I have studied quite a bit about finance and whether through my own hypothesis, or through something I read somewhere, I always believed that employment was a leading indicator of where the housing market was headed. After researching this article, and how the markets reacted after the housing bubble burst, I am no longer certain that changes in employment are that much ahead of changes in the housing market.
This first graph below illustrates the inflation adjusted and nominal median house prices in the United States.
Let’s take a look:
It doesn’t take a rocket scientist to see the rapid rise and fall in house prices around the nation, and sadly when looking at this graph it is almost pathetic that we didn’t see a problem looming on the horizon when values were shooting up so fast! Take a look at the two additional lines on this graph that represent the pre-bubble value trends… It should have been obvious that something was amiss; but, hindsight is 20/20!
Let us now turn our attention to the other variable in this equation: Employment (or lack there of!)
Again, no rocket scientist necessary. When the bubble burst, the jobs went away seemingly over night and the unemployment rate shot up!
Now that we know how the two markets reacted individually, let’s take a look at correlation between the two; and while it may look like a kid drew this with a crayon, it is to scale and accurate.

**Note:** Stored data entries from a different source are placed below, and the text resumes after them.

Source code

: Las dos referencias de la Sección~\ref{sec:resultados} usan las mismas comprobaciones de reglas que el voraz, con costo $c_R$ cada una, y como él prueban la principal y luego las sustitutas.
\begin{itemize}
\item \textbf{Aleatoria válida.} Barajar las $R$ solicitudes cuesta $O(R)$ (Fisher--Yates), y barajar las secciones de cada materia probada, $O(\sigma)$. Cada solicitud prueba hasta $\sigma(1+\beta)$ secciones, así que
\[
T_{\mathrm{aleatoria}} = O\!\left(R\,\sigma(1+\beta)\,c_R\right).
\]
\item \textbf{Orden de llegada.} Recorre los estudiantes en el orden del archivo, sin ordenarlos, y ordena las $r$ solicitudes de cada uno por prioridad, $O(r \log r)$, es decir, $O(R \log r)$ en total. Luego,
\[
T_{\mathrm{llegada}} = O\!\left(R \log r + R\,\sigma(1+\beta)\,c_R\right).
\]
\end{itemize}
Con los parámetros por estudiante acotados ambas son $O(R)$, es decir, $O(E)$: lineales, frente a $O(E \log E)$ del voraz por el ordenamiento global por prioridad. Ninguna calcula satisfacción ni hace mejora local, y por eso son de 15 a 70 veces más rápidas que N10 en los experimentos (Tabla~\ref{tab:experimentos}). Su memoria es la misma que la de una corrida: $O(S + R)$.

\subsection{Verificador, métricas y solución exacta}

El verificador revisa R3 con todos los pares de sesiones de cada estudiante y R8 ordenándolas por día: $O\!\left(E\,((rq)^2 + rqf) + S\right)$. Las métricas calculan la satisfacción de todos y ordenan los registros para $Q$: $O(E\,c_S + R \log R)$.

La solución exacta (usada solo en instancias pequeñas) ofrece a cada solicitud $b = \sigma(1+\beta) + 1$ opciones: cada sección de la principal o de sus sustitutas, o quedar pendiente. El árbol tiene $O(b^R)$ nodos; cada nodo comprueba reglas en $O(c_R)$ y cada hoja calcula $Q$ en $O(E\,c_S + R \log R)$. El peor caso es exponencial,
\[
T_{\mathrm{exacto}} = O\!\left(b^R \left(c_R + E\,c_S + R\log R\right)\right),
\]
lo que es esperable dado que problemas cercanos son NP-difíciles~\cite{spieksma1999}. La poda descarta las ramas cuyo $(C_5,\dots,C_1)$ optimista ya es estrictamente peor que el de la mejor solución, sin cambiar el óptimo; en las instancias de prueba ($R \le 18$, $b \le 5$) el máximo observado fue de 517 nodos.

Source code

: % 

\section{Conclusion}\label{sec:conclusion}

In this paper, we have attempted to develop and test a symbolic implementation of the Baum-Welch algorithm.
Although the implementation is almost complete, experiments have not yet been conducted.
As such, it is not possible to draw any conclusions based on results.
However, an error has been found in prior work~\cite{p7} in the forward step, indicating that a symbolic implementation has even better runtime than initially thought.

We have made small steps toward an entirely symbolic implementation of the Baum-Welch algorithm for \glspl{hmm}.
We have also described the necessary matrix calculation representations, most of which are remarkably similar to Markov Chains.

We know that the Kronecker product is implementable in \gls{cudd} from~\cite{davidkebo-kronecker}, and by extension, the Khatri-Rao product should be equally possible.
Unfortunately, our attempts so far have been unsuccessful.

Going back to what I said initially, I always believed that employment was a good leading indicator of where the housing market was headed, but this graph suggests otherwise. Looking closely one can see that almost as if they were synchronized swimmers, house prices fell and unemployment rose at the same time. They have almost a perfect inverse correlation, and appear to be completely efficient with no lag time between them.
Once again, it seems that one cannot beat the market!